INSTRUCTIONS FOR THE TASK:
What is needed is the whole of the data, set down exactly.

Records excerpted from a collection:
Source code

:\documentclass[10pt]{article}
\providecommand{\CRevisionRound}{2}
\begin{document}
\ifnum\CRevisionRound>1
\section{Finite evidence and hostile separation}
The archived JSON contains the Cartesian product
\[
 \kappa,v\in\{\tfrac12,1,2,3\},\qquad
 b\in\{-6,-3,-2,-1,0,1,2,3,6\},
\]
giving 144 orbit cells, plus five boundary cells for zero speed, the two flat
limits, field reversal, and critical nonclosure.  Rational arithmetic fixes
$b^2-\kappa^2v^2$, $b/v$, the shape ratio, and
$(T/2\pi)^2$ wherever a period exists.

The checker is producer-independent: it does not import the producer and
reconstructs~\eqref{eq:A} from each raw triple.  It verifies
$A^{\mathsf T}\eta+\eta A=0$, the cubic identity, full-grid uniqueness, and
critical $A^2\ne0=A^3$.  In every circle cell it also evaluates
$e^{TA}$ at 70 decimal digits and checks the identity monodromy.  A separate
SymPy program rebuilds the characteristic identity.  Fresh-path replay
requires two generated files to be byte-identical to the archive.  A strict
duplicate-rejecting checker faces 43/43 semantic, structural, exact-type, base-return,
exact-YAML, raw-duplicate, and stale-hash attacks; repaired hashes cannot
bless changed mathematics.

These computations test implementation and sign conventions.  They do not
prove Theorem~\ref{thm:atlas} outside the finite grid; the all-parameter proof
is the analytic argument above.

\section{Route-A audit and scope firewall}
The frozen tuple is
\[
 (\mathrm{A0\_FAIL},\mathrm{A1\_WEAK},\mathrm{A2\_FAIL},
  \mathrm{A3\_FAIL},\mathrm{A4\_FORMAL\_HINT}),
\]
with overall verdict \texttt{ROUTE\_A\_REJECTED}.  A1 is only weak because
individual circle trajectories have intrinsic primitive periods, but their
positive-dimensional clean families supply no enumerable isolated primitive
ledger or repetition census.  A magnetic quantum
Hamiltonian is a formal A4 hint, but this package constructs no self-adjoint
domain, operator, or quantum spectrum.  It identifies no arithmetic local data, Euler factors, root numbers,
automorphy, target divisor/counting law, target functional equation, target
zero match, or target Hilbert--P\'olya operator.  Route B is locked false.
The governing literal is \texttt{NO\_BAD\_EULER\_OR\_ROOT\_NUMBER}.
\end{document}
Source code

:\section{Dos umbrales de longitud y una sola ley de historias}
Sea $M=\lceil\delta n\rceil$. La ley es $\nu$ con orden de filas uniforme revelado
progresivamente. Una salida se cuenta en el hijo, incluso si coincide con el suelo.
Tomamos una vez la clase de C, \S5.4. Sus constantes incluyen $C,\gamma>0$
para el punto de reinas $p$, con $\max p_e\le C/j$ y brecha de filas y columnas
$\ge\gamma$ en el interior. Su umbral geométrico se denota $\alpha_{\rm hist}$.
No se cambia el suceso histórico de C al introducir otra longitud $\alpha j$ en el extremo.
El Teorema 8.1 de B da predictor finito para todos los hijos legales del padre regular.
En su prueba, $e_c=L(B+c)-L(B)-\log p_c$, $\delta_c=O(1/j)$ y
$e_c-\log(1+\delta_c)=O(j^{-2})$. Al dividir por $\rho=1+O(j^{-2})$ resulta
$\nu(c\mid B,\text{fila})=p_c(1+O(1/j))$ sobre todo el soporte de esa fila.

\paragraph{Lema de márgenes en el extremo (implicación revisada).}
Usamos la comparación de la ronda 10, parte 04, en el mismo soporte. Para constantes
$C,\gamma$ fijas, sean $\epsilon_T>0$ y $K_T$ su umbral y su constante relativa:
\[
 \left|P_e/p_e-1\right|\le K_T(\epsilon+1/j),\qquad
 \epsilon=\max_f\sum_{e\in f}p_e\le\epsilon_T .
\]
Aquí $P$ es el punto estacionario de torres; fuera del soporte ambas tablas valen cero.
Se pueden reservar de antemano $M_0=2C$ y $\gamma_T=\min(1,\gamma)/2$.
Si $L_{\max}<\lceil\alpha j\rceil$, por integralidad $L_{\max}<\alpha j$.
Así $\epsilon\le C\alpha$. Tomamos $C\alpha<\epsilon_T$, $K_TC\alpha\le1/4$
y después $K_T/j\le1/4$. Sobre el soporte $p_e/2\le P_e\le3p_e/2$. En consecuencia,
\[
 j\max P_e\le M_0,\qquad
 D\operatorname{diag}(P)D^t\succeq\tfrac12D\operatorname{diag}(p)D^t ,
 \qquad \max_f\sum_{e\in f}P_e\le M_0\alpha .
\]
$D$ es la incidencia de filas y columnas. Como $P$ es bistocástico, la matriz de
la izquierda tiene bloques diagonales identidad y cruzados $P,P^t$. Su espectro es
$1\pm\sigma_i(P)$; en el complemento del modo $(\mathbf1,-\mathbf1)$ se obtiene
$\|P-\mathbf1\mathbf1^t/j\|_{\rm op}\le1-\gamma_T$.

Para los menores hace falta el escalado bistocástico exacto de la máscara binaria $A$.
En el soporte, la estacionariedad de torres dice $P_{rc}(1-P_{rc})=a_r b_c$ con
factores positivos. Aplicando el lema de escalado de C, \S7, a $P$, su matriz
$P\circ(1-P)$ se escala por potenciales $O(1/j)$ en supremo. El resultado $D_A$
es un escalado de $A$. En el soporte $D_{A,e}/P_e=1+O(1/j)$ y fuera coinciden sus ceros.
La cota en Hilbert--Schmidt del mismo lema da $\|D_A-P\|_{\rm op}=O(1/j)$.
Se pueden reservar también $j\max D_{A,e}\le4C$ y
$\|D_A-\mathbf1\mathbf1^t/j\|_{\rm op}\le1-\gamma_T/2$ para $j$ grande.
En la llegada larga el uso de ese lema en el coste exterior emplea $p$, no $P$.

WRITTEN ANSWER:
Source code

:\documentclass[10pt]{article}
\providecommand{\CRevisionRound}{2}
\begin{document}
\ifnum\CRevisionRound>1
\section{Finite evidence and hostile separation}
The archived JSON contains the Cartesian product
\[
 \kappa,v\in\{\tfrac12,1,2,3\},\qquad
 b\in\{-6,-3,-2,-1,0,1,2,3,6\},
\]
giving 144 orbit cells, plus five boundary cells for zero speed, the two flat
limits, field reversal, and critical nonclosure.  Rational arithmetic fixes
$b^2-\kappa^2v^2$, $b/v$, the shape ratio, and
$(T/2\pi)^2$ wherever a period exists.

The checker is producer-independent: it does not import the producer and
reconstructs~\eqref{eq:A} from each raw triple.  It verifies
$A^{\mathsf T}\eta+\eta A=0$, the cubic identity, full-grid uniqueness, and
critical $A^2\ne0=A^3$.  In every circle cell it also evaluates
$e^{TA}$ at 70 decimal digits and checks the identity monodromy.  A separate
SymPy program rebuilds the characteristic identity.  Fresh-path replay
requires two generated files to be byte-identical to the archive.  A strict
duplicate-rejecting checker faces 43/43 semantic, structural, exact-type, base-return,
exact-YAML, raw-duplicate, and stale-hash attacks; repaired hashes cannot
bless changed mathematics.

These computations test implementation and sign conventions.  They do not
prove Theorem~\ref{thm:atlas} outside the finite grid; the all-parameter proof
is the analytic argument above.

\section{Route-A audit and scope firewall}
The frozen tuple is
\[
 (\mathrm{A0\_FAIL},\mathrm{A1\_WEAK},\mathrm{A2\_FAIL},
  \mathrm{A3\_FAIL},\mathrm{A4\_FORMAL\_HINT}),
\]
with overall verdict \texttt{ROUTE\_A\_REJECTED}.  A1 is only weak because
individual circle trajectories have intrinsic primitive periods, but their
positive-dimensional clean families supply no enumerable isolated primitive
ledger or repetition census.  A magnetic quantum
Hamiltonian is a formal A4 hint, but this package constructs no self-adjoint
domain, operator, or quantum spectrum.  It identifies no arithmetic local data, Euler factors, root numbers,
automorphy, target divisor/counting law, target functional equation, target
zero match, or target Hilbert--P\'olya operator.  Route B is locked false.
The governing literal is \texttt{NO\_BAD\_EULER\_OR\_ROOT\_NUMBER}.
\end{document}
Source code

:\section{Dos umbrales de longitud y una sola ley de historias}
Sea $M=\lceil\delta n\rceil$. La ley es $\nu$ con orden de filas uniforme revelado
progresivamente. Una salida se cuenta en el hijo, incluso si coincide con el suelo.
Tomamos una vez la clase de C, \S5.4. Sus constantes incluyen $C,\gamma>0$
para el punto de reinas $p$, con $\max p_e\le C/j$ y brecha de filas y columnas
$\ge\gamma$ en el interior. Su umbral geométrico se denota $\alpha_{\rm hist}$.
No se cambia el suceso histórico de C al introducir otra longitud $\alpha j$ en el extremo.
El Teorema 8.1 de B da predictor finito para todos los hijos legales del padre regular.
En su prueba, $e_c=L(B+c)-L(B)-\log p_c$, $\delta_c=O(1/j)$ y
$e_c-\log(1+\delta_c)=O(j^{-2})$. Al dividir por $\rho=1+O(j^{-2})$ resulta
$\nu(c\mid B,\text{fila})=p_c(1+O(1/j))$ sobre todo el soporte de esa fila.

\paragraph{Lema de márgenes en el extremo (implicación revisada).}
Usamos la comparación de la ronda 10, parte 04, en el mismo soporte. Para constantes
$C,\gamma$ fijas, sean $\epsilon_T>0$ y $K_T$ su umbral y su constante relativa:
\[
 \left|P_e/p_e-1\right|\le K_T(\epsilon+1/j),\qquad
 \epsilon=\max_f\sum_{e\in f}p_e\le\epsilon_T .
\]
Aquí $P$ es el punto estacionario de torres; fuera del soporte ambas tablas valen cero.
Se pueden reservar de antemano $M_0=2C$ y $\gamma_T=\min(1,\gamma)/2$.
Si $L_{\max}<\lceil\alpha j\rceil$, por integralidad $L_{\max}<\alpha j$.
Así $\epsilon\le C\alpha$. Tomamos $C\alpha<\epsilon_T$, $K_TC\alpha\le1/4$
y después $K_T/j\le1/4$. Sobre el soporte $p_e/2\le P_e\le3p_e/2$. En consecuencia,
\[
 j\max P_e\le M_0,\qquad
 D\operatorname{diag}(P)D^t\succeq\tfrac12D\operatorname{diag}(p)D^t ,
 \qquad \max_f\sum_{e\in f}P_e\le M_0\alpha .
\]
$D$ es la incidencia de filas y columnas. Como $P$ es bistocástico, la matriz de
la izquierda tiene bloques diagonales identidad y cruzados $P,P^t$. Su espectro es
$1\pm\sigma_i(P)$; en el complemento del modo $(\mathbf1,-\mathbf1)$ se obtiene
$\|P-\mathbf1\mathbf1^t/j\|_{\rm op}\le1-\gamma_T$.

Para los menores hace falta el escalado bistocástico exacto de la máscara binaria $A$.
En el soporte, la estacionariedad de torres dice $P_{rc}(1-P_{rc})=a_r b_c$ con
factores positivos. Aplicando el lema de escalado de C, \S7, a $P$, su matriz
$P\circ(1-P)$ se escala por potenciales $O(1/j)$ en supremo. El resultado $D_A$
es un escalado de $A$. En el soporte $D_{A,e}/P_e=1+O(1/j)$ y fuera coinciden sus ceros.
La cota en Hilbert--Schmidt del mismo lema da $\|D_A-P\|_{\rm op}=O(1/j)$.
Se pueden reservar también $j\max D_{A,e}\le4C$ y
$\|D_A-\mathbf1\mathbf1^t/j\|_{\rm op}\le1-\gamma_T/2$ para $j$ grande.
En la llegada larga el uso de ese lema en el coste exterior emplea $p$, no $P$.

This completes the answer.